Routing, and the maintenance page you'll never notice

One last piece: how traffic finds your environment. Traefik runs on the Marquee and routes by subdomain, using labels generated (partly in Rust) from the Playspec. Exposed services get a route; services in job mode or a destroying Playground get none.

When something isn't ready — mid-rollout, or explicitly in maintenance — there's a maintenance route registered at the very top of the priority order that catches the request and returns a 503 from a small nginx error-pages service. Because it outranks everything else, it wins, which means a request to an environment that's rebuilding gets a clean "back in a moment" instead of a connection refused or, worse, a half-built app. Lifecycle transitions schedule a route refresh as they happen, so the routing table tracks the actual state of the world within a beat.

The mental model to keep

If you take one picture away from all of this, take this one:

The database is the truth. The host is a cache of the truth that we continuously rebuild.

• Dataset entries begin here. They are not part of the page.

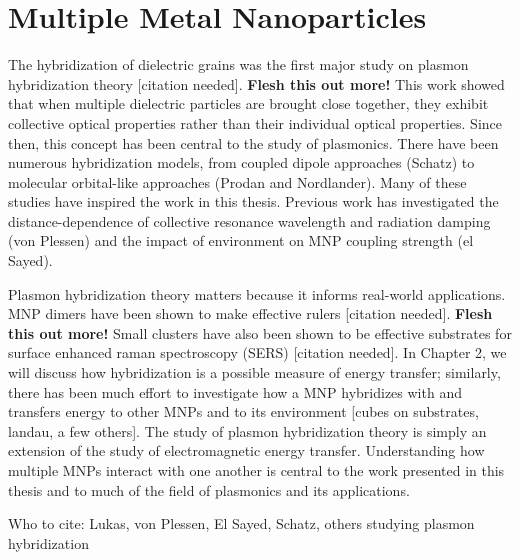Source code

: \documentclass [11pt, proquest] {uwthesis}[2016/11/22]
\begin{document}
\section{Multiple Metal Nanoparticles}

The hybridization of dielectric grains was the first major study on plasmon hybridization theory [citation needed]. {\bf Flesh this out more!} This work showed that when multiple dielectric particles are brought close together, they exhibit collective optical properties rather than their individual optical properties. Since then, this concept has been central to the study of plasmonics. There have been numerous hybridization models, from coupled dipole approaches (Schatz) to molecular orbital-like approaches (Prodan and Nordlander). Many of these studies have inspired the work in this thesis. Previous work has investigated the distance-dependence of collective resonance wavelength and radiation damping (von Plessen) and the impact of environment on MNP coupling strength (el Sayed).

Plasmon hybridization theory matters because it informs real-world applications. MNP dimers have been shown to make effective rulers [citation needed]. {\bf Flesh this out more!} Small clusters have also been shown to be effective substrates for surface enhanced raman spectroscopy (SERS) [citation needed]. In Chapter 2, we will discuss how hybridization is a possible measure of energy transfer; similarly, there has been much effort to investigate how a MNP hybridizes with and transfers energy to other MNPs and to its environment [cubes on substrates, landau, a few others]. The study of plasmon hybridization theory is simply an extension of the study of electromagnetic energy transfer. Understanding how multiple MNPs interact with one another is central to the work presented in this thesis and to much of the field of plasmonics and its applications.

Who to cite: Lukas, von Plessen, El Sayed, Schatz, others studying plasmon hybridization
\end{document}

Everything else falls out of that sentence. State lives in the control plane, so a host can vanish without taking your data with it. Funding is checked in the control plane, so it can gate every action consistently. Playguard reconciles toward the database every 60 seconds, so drift is temporary by construction. And the SSH seam between the two planes is narrow on purpose — commands and file syncs in, observations out — so the blast radius of a flaky host is "things are slow for a minute," never "things are gone."

The four resources are the vocabulary: a Player owns a Marquee, billing funds it, and Playgrounds / Tricks / AgentChats run on it as Compose projects. Templates and Playspecs are the blueprint; Props are the source. Traefik routes; Playguard heals. That's the whole platform on one breath.

What we learned

Three ideas did most of the heavy lifting, and they're worth stealing:

  • Make the unreliable thing stateless. Remote Docker hosts are the flaky part. By keeping zero authoritative state on them, a host failure is a performance event, not a correctness event. The reconciler does the rest.
  • Fail closed on money, fail safe on data. The funding gate is strict — no money, nothing runs, 402. But the response to no-money is gentle: disable locally, never reach out and destroy. Strict gate, soft teardown.
  • Never act destructively on a blind read. Daemon unreachable, inspection failed, ambiguous ps output — every one of those resolves to "do nothing." It's astonishing how many incidents that single rule prevents.

This was the map. The rest of the engineering blog walks individual streets — the Playground state machine in full, the billing and grace lifecycle, how Genie agents run as sidecars, how provisioning and TLS bootstrap actually work under the hood. Now you know where they all live.